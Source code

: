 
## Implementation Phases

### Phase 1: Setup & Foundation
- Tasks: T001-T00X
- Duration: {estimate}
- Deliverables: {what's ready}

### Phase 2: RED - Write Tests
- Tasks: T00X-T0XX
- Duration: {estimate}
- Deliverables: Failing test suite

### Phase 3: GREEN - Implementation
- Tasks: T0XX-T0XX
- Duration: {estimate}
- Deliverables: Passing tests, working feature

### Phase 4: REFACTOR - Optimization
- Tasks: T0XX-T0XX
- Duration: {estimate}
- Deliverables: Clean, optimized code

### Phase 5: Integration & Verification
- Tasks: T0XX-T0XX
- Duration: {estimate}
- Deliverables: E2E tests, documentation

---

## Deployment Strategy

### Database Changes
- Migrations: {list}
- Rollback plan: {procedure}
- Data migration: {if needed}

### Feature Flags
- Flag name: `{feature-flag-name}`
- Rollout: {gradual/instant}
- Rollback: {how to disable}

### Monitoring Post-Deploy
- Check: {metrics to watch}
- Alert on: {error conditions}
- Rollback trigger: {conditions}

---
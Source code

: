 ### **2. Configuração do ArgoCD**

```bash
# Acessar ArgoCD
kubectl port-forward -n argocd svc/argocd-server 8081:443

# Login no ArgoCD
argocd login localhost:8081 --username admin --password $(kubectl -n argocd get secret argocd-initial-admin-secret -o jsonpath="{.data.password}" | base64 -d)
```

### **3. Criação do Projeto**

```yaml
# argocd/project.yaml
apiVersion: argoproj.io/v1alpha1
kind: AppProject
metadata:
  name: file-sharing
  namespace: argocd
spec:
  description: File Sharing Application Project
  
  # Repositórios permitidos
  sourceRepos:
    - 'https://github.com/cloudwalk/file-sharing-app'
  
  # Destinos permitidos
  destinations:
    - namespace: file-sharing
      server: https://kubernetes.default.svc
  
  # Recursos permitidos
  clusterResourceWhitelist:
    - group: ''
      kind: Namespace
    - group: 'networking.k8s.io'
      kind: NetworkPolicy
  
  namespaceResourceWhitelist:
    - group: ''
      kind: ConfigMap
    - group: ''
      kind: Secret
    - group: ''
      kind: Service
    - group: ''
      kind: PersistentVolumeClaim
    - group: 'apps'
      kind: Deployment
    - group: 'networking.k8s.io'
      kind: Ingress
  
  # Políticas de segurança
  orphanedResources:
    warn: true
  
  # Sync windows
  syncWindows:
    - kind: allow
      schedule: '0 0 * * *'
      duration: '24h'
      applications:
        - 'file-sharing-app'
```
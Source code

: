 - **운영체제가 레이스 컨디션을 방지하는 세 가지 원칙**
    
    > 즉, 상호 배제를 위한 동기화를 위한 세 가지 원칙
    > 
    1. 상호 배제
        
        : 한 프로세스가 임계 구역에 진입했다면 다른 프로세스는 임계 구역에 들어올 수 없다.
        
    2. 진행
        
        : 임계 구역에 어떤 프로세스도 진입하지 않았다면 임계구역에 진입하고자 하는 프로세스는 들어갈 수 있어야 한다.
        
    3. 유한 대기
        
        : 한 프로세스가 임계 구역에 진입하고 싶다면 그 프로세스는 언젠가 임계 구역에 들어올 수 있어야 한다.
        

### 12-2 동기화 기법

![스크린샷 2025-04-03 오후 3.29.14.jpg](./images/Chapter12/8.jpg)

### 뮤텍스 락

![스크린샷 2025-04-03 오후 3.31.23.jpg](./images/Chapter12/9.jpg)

——

_Task statement:_
The lines you return should be those above that contain the word "server", every one of them.

_Response to the task:_
kubectl port-forward -n argocd svc/argocd-server 8081:443
      server: https://kubernetes.default.svc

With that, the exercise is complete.